4 En ce sens, l’ethnicité ne constitue pas exclusivement une manifestation minoritaire (expression particulariste d’un état de domination, retournement du stigmate ethnique…) mais représente également une production étatique légitime qui participe autant au décryptage des rapports sociaux qu’aux logiques matérielles ou symboliques d’action publique.

• Le « républicanisme ethnique » comme matrice de l’« ethnicité républicaine »

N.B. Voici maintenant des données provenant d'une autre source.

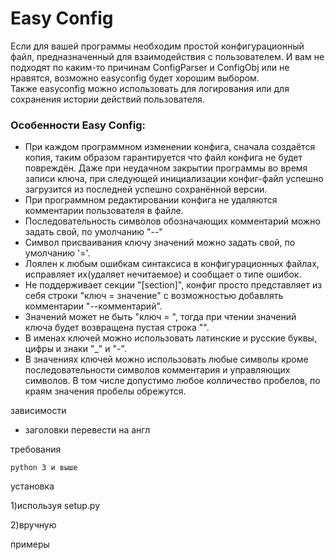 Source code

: # Easy Config #
Если для вашей программы необходим простой конфигурационный файл, предназначенный для взаимодействия с пользователем. И вам не подходят по каким-то причинам ConfigParser и ConfigObj или не нравятся, возможно easyconfig будет хорошим выбором.  
Также easyconfig можно использовать для логирования или для сохранения истории действий пользователя.
### Особенности Easy Config: ###
* При каждом программном изменении конфига, сначала создаётся копия, таким образом гарантируется что файл конфига не будет повреждён. Даже при неудачном закрытии программы во время записи ключа, при следующей инициализации конфиг-файл успешно загрузится из последней успешно сохранённой версии.
* При программном редактировании конфига не удаляются комментарии пользователя в файле.
* Последовательность символов обозначающих комментарий можно задать свой, по умолчанию "--"
* Символ присваивания ключу значений можно задать свой, по умолчанию '='.
* Лоялен к любым ошибкам синтаксиса в конфигурационных файлах, исправляет их(удаляет нечитаемое) и сообщает о типе ошибок.
* Не поддерживает секции "[section]", конфиг просто представляет из себя строки "ключ = значение" с возможностью добавлять комментарии "--комментарий". 
* Значений может не быть "ключ = ", тогда при чтении значений ключа будет возвращена пустая строка "".
* В именах ключей можно использовать латинские и русские буквы, цифры и знаки "_" и "-".
* В значениях ключей можно использовать  любые символы кроме последовательности символов комментария и управляющих символов. В том числе допустимо любое колличество пробелов, по краям значения пробелы обрежутся.


зависимости
-  заголовки перевести на англ


требования

	python 3 и выше

установка

 1)используя setup.py

 2)вручную

примеры
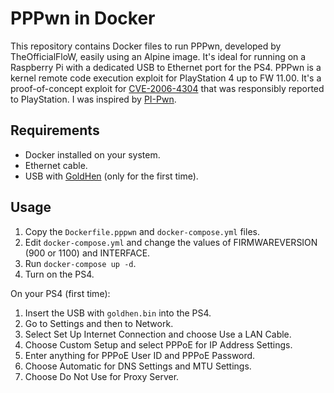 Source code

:# PPPwn in Docker

This repository contains Docker files to run PPPwn, developed by TheOfficialFloW, easily using an Alpine image. It's ideal for running on a Raspberry Pi with a dedicated USB to Ethernet port for the PS4. PPPwn is a kernel remote code execution exploit for PlayStation 4 up to FW 11.00. It's a proof-of-concept exploit for [CVE-2006-4304](https://hackerone.com/reports/2177925) that was responsibly reported to PlayStation. I was inspired by [PI-Pwn](https://github.com/stooged/PI-Pwn).

## Requirements

- Docker installed on your system.
- Ethernet cable.
- USB with [GoldHen](https://github.com/GoldHEN/GoldHEN) (only for the first time).

## Usage

1. Copy the `Dockerfile.pppwn` and `docker-compose.yml` files.
2. Edit `docker-compose.yml` and change the values of FIRMWAREVERSION (900 or 1100) and INTERFACE.
3. Run `docker-compose up -d`.
4. Turn on the PS4.

On your PS4 (first time):

1. Insert the USB with `goldhen.bin` into the PS4.
2. Go to Settings and then to Network.
3. Select Set Up Internet Connection and choose Use a LAN Cable.
4. Choose Custom Setup and select PPPoE for IP Address Settings.
5. Enter anything for PPPoE User ID and PPPoE Password.
6. Choose Automatic for DNS Settings and MTU Settings.
7. Choose Do Not Use for Proxy Server.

5 Dans ce processus d’« ethnicisation républicaine », il transparaît toutefois une dimension majeure que nous avions eu tendance à sous-estimer dans nos premiers travaux et que nous pourrions ramener à cette hypothèse : si les démocraties occidentales, en général, et la démocratie française, en particulier, produisent aujourd’hui autant d’ethnicité(s) minoritaire(s), c’est que leur construction nationale-étatique se fonde elle-même sur une dimension ethnique plus ou moins explicite. Autrement dit, « (…) notre culture politique universaliste et individualiste se retrouve insidieusement “communautaire” à l’échelle de la nation toute entière[12] ». La citoyenneté universaliste de type jacobine, n’est-elle pas finalement l’expression d’une forme de « communautarisme majoritaire » qui induit un mode de naturalisation républicaine (« si tu n’es pas républicain, tu n’existes pas ou, du moins, tu n’as pas le droit à la parole ») ? Le thème de la « France républicaine » ne renvoie-t-il pas fondamentalement à un « mythe ethnique » au sens smithien [13], certes, une ethnie construite, mais une ethnie quand même, dont les principes et les valeurs sont censés éclairer l’ensemble de l’humanité ? Une telle posture analytique nous paraît fructueuse, parce qu’elle permet de relativiser empiriquement l’opposition entre « Nation ethnique » et « Nation civique [14] », afin de mettre en exergue les modes d’ethnicisation inhérents et communs à toutes les sociétés pluralistes, y compris celles qui se réclament, comme la France, de l’universalisme abstrait. À ce propos, J. Zylberberg note que « la distinction classique entre l’État nation supra-ethnique et l’État organique de culture est précaire si nous définissons l’ethnicité comme un processus de mobilisation affective en référence à une origine biologique, territoriale et culturelle commune. Les mécanismes de socialisation et d’assignation de la nationalité dans un territoire repose précisément sur une présupposition de communalisation naturaliste signifié par le jus solis et le jus sanguinis chez les uns et la capacité d’adaptation au bagage culturel national chez les autres qui doivent prouver qu’ils ont cessé d’être des mineurs, des apprentis, qu’ils sont devenus des véhicules légitimes de la mystérieuse identité commune et non seulement des acteurs respectueux du droit commun et de l’ordre public (…) [15] ».

6 On trouverait des traces « objectives » et vivantes de cette Ethnicité républicaine à la fois dans la pensée révolutionnaire jacobine – ce qui n’est pas le moindre des paradoxes – mais aussi dans les différents courants nationalistes républicains, comme par exemple le gaullisme.

7 Concernant le républicanisme civique français, Michael Walzer nous rappelle qu’il constitue en quelque sorte la version de gauche du communautarisme : « dans sa phase jacobine, la Révolution est comprise comme un effort pour établir la citoyenneté comme l’identité dominante de tout Français – par opposition aux identités alternatives qu’elles soient confessionnelle, professionnelle, familiale ou régionale. La citoyenneté devait remplacer la foi religieuse et la fidélité familiale comme motif central de la conduite vertueuse [16] ».

8 Plus près de nous, au-delà de toute tentation raciste, le gaullisme a développé sa propre « théorie » de la nation ethnique et républicaine : « dans la logique gaulliste, souligne Dominique Colas, l’ethnicité française se réalise dans la citoyenneté républicaine. Sont ainsi organiquement liées deux conceptions de la France, à la fois contradictoires et indissociables, rassemblées dans la formule selon laquelle les Français sont appelés à jouer un rôle central et universalisant dans l’Histoire à cause du “génie de leur race” [17] ».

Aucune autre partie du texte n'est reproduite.